## Task goal
Please reproduce exactly the line that contains "Wednesday, February 12, 2025" and every line after it through the end of the records below, adding nothing else.

··· Extracted material

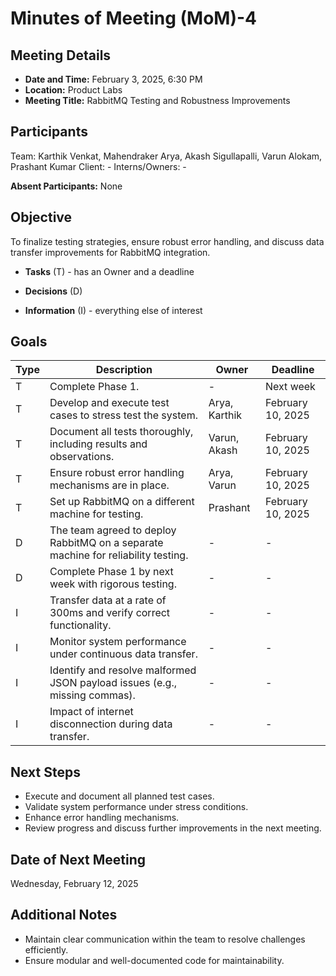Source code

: # Minutes of Meeting (MoM)-4

## Meeting Details
- **Date and Time:** February 3, 2025, 6:30 PM
- **Location:** Product Labs
- **Meeting Title:** RabbitMQ Testing and Robustness Improvements

## Participants
Team: Karthik Venkat, Mahendraker Arya, Akash Sigullapalli, Varun Alokam, Prashant Kumar
Client: -
Interns/Owners: -

**Absent Participants:** None

## Objective
To finalize testing strategies, ensure robust error handling, and discuss data transfer improvements for RabbitMQ integration.
- **Tasks** (T) - has an Owner and a deadline

- **Decisions** (D)

- **Information** (I) - everything else of interest

## Goals

| Type | Description | Owner | Deadline |
|------|-------------|-------|----------|
| T    | Complete Phase 1. | - | Next week |
| T    | Develop and execute test cases to stress test the system. | Arya, Karthik | February 10, 2025 |
| T    | Document all tests thoroughly, including results and observations. | Varun, Akash | February 10, 2025 |
| T    | Ensure robust error handling mechanisms are in place. | Arya, Varun | February 10, 2025 |
| T    | Set up RabbitMQ on a different machine for testing. | Prashant | February 10, 2025 |
| D    | The team agreed to deploy RabbitMQ on a separate machine for reliability testing. | - | - |
| D    | Complete Phase 1 by next week with rigorous testing. | - | - |
| I    | Transfer data at a rate of 300ms and verify correct functionality. | - | - |
| I    | Monitor system performance under continuous data transfer. | - | - |
| I    | Identify and resolve malformed JSON payload issues (e.g., missing commas). | - | - |
| I    | Impact of internet disconnection during data transfer. | - | - |

## Next Steps
- Execute and document all planned test cases.
- Validate system performance under stress conditions.
- Enhance error handling mechanisms.
- Review progress and discuss further improvements in the next meeting.

## Date of Next Meeting
Wednesday, February 12, 2025

## Additional Notes
- Maintain clear communication within the team to resolve challenges efficiently.
- Ensure modular and well-documented code for maintainability.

······

## Reply to the task
Wednesday, February 12, 2025

## Additional Notes
- Maintain clear communication within the team to resolve challenges efficiently.
- Ensure modular and well-documented code for maintainability.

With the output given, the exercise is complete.